Allotments and gardens represent a very small total area of potato cultivation compared with the 160,000 hectares in commercial production.

However, small plots were responsible for a “disproportionate amount of overall blight pressure” in warm, wet seasons such as 2012, claimed Potato Council corporate affairs manager Maria Ball.

Potato crops are prone to ‘late blight’, the spread of which is airborne and relies on periods of warm, wet weather, known as ‘Smith periods’. This year saw the highest number of Smith periods since monitoring began in 2003 - a total of 10,069 compared with 4,441 in 2011.

As well as “a lack of understanding of what late blight is, and how small infections can have far-reaching effects on commercial crops”, Ball said there was also “a lack of effective control available to allotment holders.

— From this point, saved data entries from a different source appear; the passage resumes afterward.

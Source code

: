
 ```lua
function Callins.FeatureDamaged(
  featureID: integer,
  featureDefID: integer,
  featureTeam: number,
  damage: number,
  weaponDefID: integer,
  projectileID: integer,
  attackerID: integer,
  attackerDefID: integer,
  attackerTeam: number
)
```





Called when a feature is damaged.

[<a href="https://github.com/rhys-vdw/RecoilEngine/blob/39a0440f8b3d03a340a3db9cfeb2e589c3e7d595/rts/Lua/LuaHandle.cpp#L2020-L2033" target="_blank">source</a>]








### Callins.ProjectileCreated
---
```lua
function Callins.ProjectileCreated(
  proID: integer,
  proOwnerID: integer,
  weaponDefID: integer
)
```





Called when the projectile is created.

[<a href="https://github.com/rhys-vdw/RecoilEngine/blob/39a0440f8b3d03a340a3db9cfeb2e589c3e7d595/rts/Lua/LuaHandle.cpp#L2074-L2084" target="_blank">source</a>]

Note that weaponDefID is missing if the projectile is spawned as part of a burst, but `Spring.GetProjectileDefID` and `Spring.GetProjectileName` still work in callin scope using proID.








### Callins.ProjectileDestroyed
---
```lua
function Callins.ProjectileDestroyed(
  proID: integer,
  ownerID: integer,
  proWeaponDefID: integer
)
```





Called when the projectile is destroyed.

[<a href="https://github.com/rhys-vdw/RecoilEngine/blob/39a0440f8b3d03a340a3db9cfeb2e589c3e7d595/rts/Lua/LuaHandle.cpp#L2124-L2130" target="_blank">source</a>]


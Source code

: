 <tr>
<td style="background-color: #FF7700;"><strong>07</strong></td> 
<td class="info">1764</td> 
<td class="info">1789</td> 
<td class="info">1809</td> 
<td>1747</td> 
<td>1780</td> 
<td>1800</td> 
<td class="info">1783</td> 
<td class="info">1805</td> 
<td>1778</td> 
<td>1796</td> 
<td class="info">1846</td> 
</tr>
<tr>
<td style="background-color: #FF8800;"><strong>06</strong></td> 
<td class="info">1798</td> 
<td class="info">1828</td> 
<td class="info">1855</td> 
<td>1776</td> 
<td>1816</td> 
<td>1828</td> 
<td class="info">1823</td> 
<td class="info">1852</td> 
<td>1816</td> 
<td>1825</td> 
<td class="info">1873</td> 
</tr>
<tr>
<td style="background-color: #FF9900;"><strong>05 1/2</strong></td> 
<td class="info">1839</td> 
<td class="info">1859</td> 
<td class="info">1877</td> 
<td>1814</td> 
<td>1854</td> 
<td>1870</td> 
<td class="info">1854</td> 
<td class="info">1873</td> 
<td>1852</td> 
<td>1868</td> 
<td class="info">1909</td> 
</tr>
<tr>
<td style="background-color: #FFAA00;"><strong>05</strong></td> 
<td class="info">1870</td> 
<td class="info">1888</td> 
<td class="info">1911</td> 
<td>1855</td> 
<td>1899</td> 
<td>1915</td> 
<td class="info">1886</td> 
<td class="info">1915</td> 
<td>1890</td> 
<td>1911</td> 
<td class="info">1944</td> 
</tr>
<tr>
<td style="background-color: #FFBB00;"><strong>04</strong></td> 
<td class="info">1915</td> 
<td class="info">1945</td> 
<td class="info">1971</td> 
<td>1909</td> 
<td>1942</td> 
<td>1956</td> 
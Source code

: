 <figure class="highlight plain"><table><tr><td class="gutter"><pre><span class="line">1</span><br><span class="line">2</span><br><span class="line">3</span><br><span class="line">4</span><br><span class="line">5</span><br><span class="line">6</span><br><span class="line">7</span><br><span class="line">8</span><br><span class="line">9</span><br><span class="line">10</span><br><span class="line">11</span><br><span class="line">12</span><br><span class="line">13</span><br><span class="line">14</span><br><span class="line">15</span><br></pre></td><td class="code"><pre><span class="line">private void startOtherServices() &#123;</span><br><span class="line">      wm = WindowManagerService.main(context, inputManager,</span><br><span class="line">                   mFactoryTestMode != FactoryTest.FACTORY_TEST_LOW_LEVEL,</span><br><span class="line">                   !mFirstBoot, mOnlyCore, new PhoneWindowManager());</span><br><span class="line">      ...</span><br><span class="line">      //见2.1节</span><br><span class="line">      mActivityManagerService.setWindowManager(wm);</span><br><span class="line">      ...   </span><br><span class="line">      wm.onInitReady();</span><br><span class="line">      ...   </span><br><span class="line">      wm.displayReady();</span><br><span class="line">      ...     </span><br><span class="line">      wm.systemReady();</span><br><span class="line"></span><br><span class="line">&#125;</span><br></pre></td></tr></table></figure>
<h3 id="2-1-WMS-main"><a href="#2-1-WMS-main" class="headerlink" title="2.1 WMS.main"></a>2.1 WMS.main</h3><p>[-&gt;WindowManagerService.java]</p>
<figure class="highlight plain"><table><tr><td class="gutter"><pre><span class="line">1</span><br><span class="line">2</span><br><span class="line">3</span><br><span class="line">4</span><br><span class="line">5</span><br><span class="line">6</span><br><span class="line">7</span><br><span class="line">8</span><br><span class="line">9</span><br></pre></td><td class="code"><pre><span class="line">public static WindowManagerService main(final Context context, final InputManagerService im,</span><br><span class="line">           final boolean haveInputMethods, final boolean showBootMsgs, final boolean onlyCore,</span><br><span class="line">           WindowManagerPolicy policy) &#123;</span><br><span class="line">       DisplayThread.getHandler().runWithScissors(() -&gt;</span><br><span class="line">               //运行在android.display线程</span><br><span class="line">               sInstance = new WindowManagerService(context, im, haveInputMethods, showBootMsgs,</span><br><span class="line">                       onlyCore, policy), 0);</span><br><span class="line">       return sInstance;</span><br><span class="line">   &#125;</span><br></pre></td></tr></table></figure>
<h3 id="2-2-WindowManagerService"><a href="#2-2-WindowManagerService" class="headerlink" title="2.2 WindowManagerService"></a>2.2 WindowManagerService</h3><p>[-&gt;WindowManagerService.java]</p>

Potato Council chairman Allan Stevenson added: “People should be encouraged to grow their own vegetables to learn about the origins of their food, but the blight risk is real, and it would be preferable if people bought healthy, well-produced potatoes from their retailer, rather than grow their own.”

The Potato Council has been working with major horticultural institutions including The Royal Horticultural Society, Garden Organic and the National Society of Allotment and Leisure Gardeners to produce a factsheet to give advice and guidance for smaller growers.

The Council has also recruited ‘blight monitors’ to check on late blight development in commercial crops as well as allotment areas.